Braunstein is 55, he came to Vermont from (most recently) New York City after a career that included studies at Juilliard, teaching at the Mannes School of Music, and studies with some big names in 20th century music: Herbert Von Karajan, Leonard Bernstein, Elliot Carter and Milton Babbitt. So, why Vermont? And with credentials like that, why take a position with a Youth Orchestra? “Well first of all it was the Orchestra’s incredible reputation, I’d heard about them for years. And I always wanted to go somewhere beautiful, to be the music director. It never quite worked out, I was always in places like Houston or other places that were not so green or not so nice to live. And the other thing that was really interesting to me was that it was not connected, it was free-standing. It didn’t have any connections to any other institutions, and therefore to be the music director there I could really use my creative opinions, my philosophies and what not to shape and guide the organization.”
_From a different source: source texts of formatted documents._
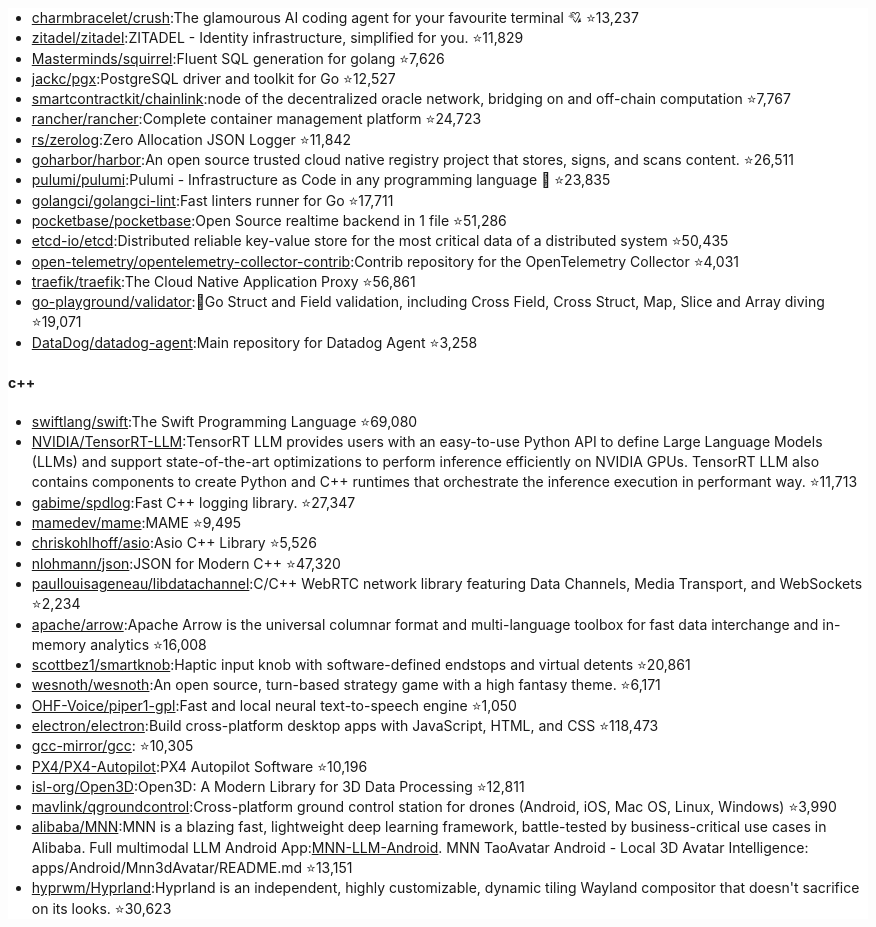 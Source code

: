 * [charmbracelet/crush](https://github.com/charmbracelet/crush):The glamourous AI coding agent for your favourite terminal 💘 ⭐13,237
* [zitadel/zitadel](https://github.com/zitadel/zitadel):ZITADEL - Identity infrastructure, simplified for you. ⭐11,829
* [Masterminds/squirrel](https://github.com/Masterminds/squirrel):Fluent SQL generation for golang ⭐7,626
* [jackc/pgx](https://github.com/jackc/pgx):PostgreSQL driver and toolkit for Go ⭐12,527
* [smartcontractkit/chainlink](https://github.com/smartcontractkit/chainlink):node of the decentralized oracle network, bridging on and off-chain computation ⭐7,767
* [rancher/rancher](https://github.com/rancher/rancher):Complete container management platform ⭐24,723
* [rs/zerolog](https://github.com/rs/zerolog):Zero Allocation JSON Logger ⭐11,842
* [goharbor/harbor](https://github.com/goharbor/harbor):An open source trusted cloud native registry project that stores, signs, and scans content. ⭐26,511
* [pulumi/pulumi](https://github.com/pulumi/pulumi):Pulumi - Infrastructure as Code in any programming language 🚀 ⭐23,835
* [golangci/golangci-lint](https://github.com/golangci/golangci-lint):Fast linters runner for Go ⭐17,711
* [pocketbase/pocketbase](https://github.com/pocketbase/pocketbase):Open Source realtime backend in 1 file ⭐51,286
* [etcd-io/etcd](https://github.com/etcd-io/etcd):Distributed reliable key-value store for the most critical data of a distributed system ⭐50,435
* [open-telemetry/opentelemetry-collector-contrib](https://github.com/open-telemetry/opentelemetry-collector-contrib):Contrib repository for the OpenTelemetry Collector ⭐4,031
* [traefik/traefik](https://github.com/traefik/traefik):The Cloud Native Application Proxy ⭐56,861
* [go-playground/validator](https://github.com/go-playground/validator):💯Go Struct and Field validation, including Cross Field, Cross Struct, Map, Slice and Array diving ⭐19,071
* [DataDog/datadog-agent](https://github.com/DataDog/datadog-agent):Main repository for Datadog Agent ⭐3,258

#### c++
* [swiftlang/swift](https://github.com/swiftlang/swift):The Swift Programming Language ⭐69,080
* [NVIDIA/TensorRT-LLM](https://github.com/NVIDIA/TensorRT-LLM):TensorRT LLM provides users with an easy-to-use Python API to define Large Language Models (LLMs) and support state-of-the-art optimizations to perform inference efficiently on NVIDIA GPUs. TensorRT LLM also contains components to create Python and C++ runtimes that orchestrate the inference execution in performant way. ⭐11,713
* [gabime/spdlog](https://github.com/gabime/spdlog):Fast C++ logging library. ⭐27,347
* [mamedev/mame](https://github.com/mamedev/mame):MAME ⭐9,495
* [chriskohlhoff/asio](https://github.com/chriskohlhoff/asio):Asio C++ Library ⭐5,526
* [nlohmann/json](https://github.com/nlohmann/json):JSON for Modern C++ ⭐47,320
* [paullouisageneau/libdatachannel](https://github.com/paullouisageneau/libdatachannel):C/C++ WebRTC network library featuring Data Channels, Media Transport, and WebSockets ⭐2,234
* [apache/arrow](https://github.com/apache/arrow):Apache Arrow is the universal columnar format and multi-language toolbox for fast data interchange and in-memory analytics ⭐16,008
* [scottbez1/smartknob](https://github.com/scottbez1/smartknob):Haptic input knob with software-defined endstops and virtual detents ⭐20,861
* [wesnoth/wesnoth](https://github.com/wesnoth/wesnoth):An open source, turn-based strategy game with a high fantasy theme. ⭐6,171
* [OHF-Voice/piper1-gpl](https://github.com/OHF-Voice/piper1-gpl):Fast and local neural text-to-speech engine ⭐1,050
* [electron/electron](https://github.com/electron/electron):Build cross-platform desktop apps with JavaScript, HTML, and CSS ⭐118,473
* [gcc-mirror/gcc](https://github.com/gcc-mirror/gcc): ⭐10,305
* [PX4/PX4-Autopilot](https://github.com/PX4/PX4-Autopilot):PX4 Autopilot Software ⭐10,196
* [isl-org/Open3D](https://github.com/isl-org/Open3D):Open3D: A Modern Library for 3D Data Processing ⭐12,811
* [mavlink/qgroundcontrol](https://github.com/mavlink/qgroundcontrol):Cross-platform ground control station for drones (Android, iOS, Mac OS, Linux, Windows) ⭐3,990
* [alibaba/MNN](https://github.com/alibaba/MNN):MNN is a blazing fast, lightweight deep learning framework, battle-tested by business-critical use cases in Alibaba. Full multimodal LLM Android App:[MNN-LLM-Android](./apps/Android/MnnLlmChat/README.md). MNN TaoAvatar Android - Local 3D Avatar Intelligence: apps/Android/Mnn3dAvatar/README.md ⭐13,151
* [hyprwm/Hyprland](https://github.com/hyprwm/Hyprland):Hyprland is an independent, highly customizable, dynamic tiling Wayland compositor that doesn't sacrifice on its looks. ⭐30,623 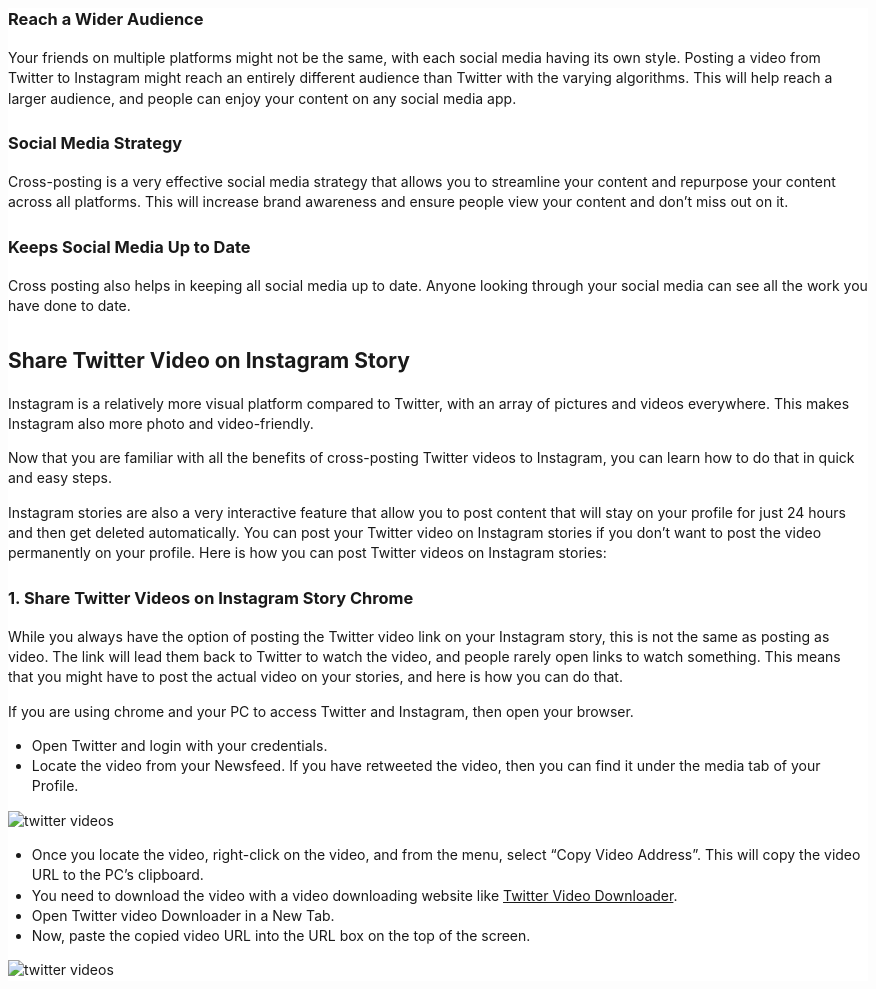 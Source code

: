 ### Reach a Wider Audience

Your friends on multiple platforms might not be the same, with each social media having its own style. Posting a video from Twitter to Instagram might reach an entirely different audience than Twitter with the varying algorithms. This will help reach a larger audience, and people can enjoy your content on any social media app.

### Social Media Strategy

Cross-posting is a very effective social media strategy that allows you to streamline your content and repurpose your content across all platforms. This will increase brand awareness and ensure people view your content and don’t miss out on it.

### Keeps Social Media Up to Date

Cross posting also helps in keeping all social media up to date. Anyone looking through your social media can see all the work you have done to date.

## Share Twitter Video on Instagram Story

Instagram is a relatively more visual platform compared to Twitter, with an array of pictures and videos everywhere. This makes Instagram also more photo and video-friendly.

Now that you are familiar with all the benefits of cross-posting Twitter videos to Instagram, you can learn how to do that in quick and easy steps.

Instagram stories are also a very interactive feature that allow you to post content that will stay on your profile for just 24 hours and then get deleted automatically. You can post your Twitter video on Instagram stories if you don’t want to post the video permanently on your profile. Here is how you can post Twitter videos on Instagram stories:

### 1\. Share Twitter Videos on Instagram Story Chrome

While you always have the option of posting the Twitter video link on your Instagram story, this is not the same as posting as video. The link will lead them back to Twitter to watch the video, and people rarely open links to watch something. This means that you might have to post the actual video on your stories, and here is how you can do that.

If you are using chrome and your PC to access Twitter and Instagram, then open your browser.

* Open Twitter and login with your credentials.
* Locate the video from your Newsfeed. If you have retweeted the video, then you can find it under the media tab of your Profile.

![twitter videos](https://images.wondershare.com/filmora/article-images/2022/02/how-to-post-twitter-video-on-instagram-1.png)

* Once you locate the video, right-click on the video, and from the menu, select “Copy Video Address”. This will copy the video URL to the PC’s clipboard.
* You need to download the video with a video downloading website like [Twitter Video Downloader](https://twittervideodownloader.com/).
* Open Twitter video Downloader in a New Tab.
* Now, paste the copied video URL into the URL box on the top of the screen.

![twitter videos](https://images.wondershare.com/filmora/article-images/2022/02/how-to-post-twitter-video-on-instagram-2.png)
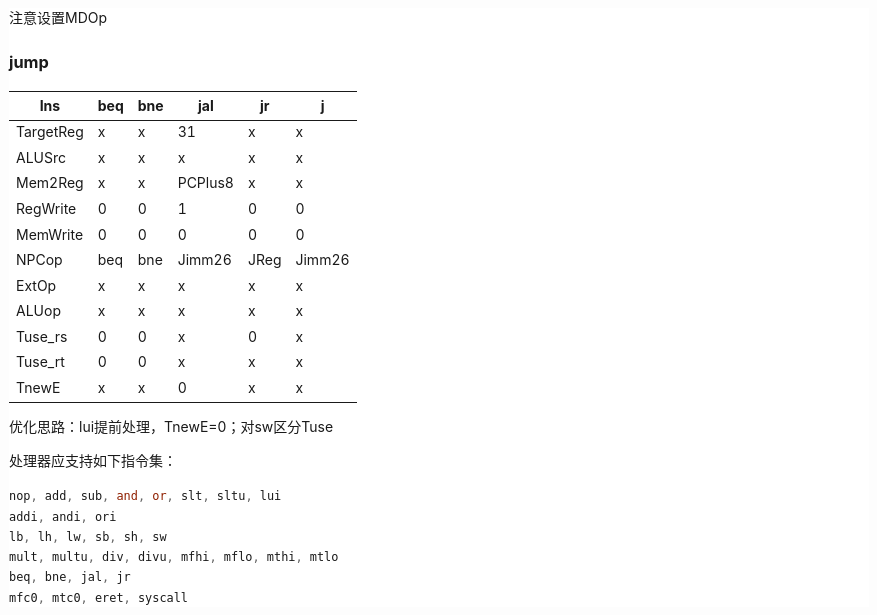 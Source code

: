注意设置MDOp 

### jump

| Ins | beq | bne | jal | jr | j |
| ---- | ---- | ---- | ---- | ---- | ---- |
| TargetReg | x | x | 31 | x | x |
| ALUSrc | x | x | x | x | x |
| Mem2Reg | x | x |PCPlus8 |x |x |
| RegWrite | 0 |0| 1 | 0 | 0 |
| MemWrite | 0 |0| 0 | 0 | 0 |
| NPCop | beq | bne | Jimm26 | JReg | Jimm26 |
| ExtOp | x | x | x | x | x |
| ALUop | x | x | x | x | x |
| Tuse_rs | 0 | 0 | x | 0 | x |
| Tuse_rt | 0 | 0 | x | x | x |
| TnewE | x | x | 0 | x | x |

优化思路：lui提前处理，TnewE=0；对sw区分Tuse

处理器应支持如下指令集：

```verilog
nop, add, sub, and, or, slt, sltu, lui
addi, andi, ori
lb, lh, lw, sb, sh, sw
mult, multu, div, divu, mfhi, mflo, mthi, mtlo
beq, bne, jal, jr
mfc0, mtc0, eret, syscall
```
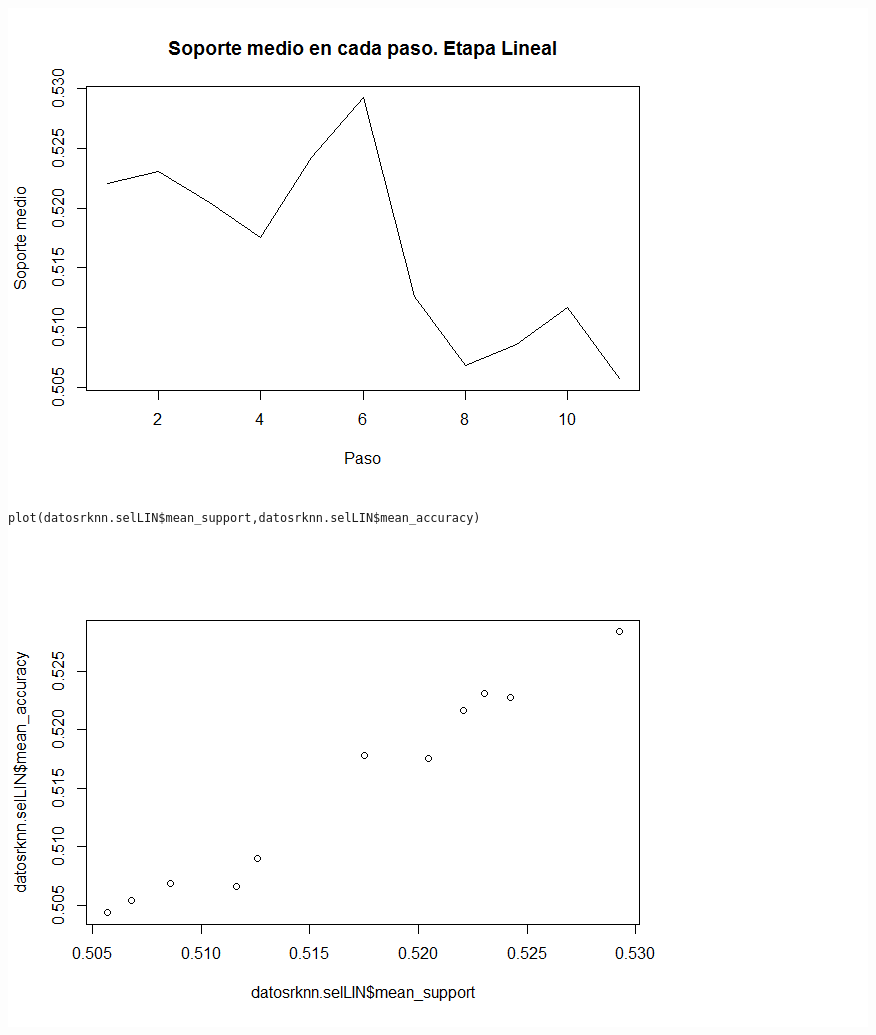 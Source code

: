 ![](ejercicio_knn_informe_files/figure-markdown_strict/unnamed-chunk-12-2.png)

    plot(datosrknn.selLIN$mean_support,datosrknn.selLIN$mean_accuracy)

![](ejercicio_knn_informe_files/figure-markdown_strict/unnamed-chunk-12-3.png)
Here’s something you didn’t hear if you listened in to our conversation on Thursday morning: the recording I chose to fill out the rest of the hour was the electrifying 1962 classic of Beethoven’s 5th, with Herbert von Karajan and the Berlin Philharmonic. At the downbeat of the first iconic opening notes, Ronald asked off-air, “wait – which recording IS this?” I said, “there IS only one,” and handed him the CD jewel case. For the next half hour we listened to that magnificent recording together, Ronald occasionally sharing von Karajan anecdotes and leaning in excitedly and pausing to say “listen to that!”. I’d turn up the volume, and then he would go on to point out some masterly nuance: von Karajan’s omission of the repeat in the first movement; the bassoon sixteenth notes that quietly act as the engine in the third movement; the dotted eighth notes of the celli that support the second movement; and the heroic horn entrance in the fourth. I had never listened to a piece of music before with a conductor. And I will never be able to hear to Beethoven’s 5th again now that I’ve had that special experience.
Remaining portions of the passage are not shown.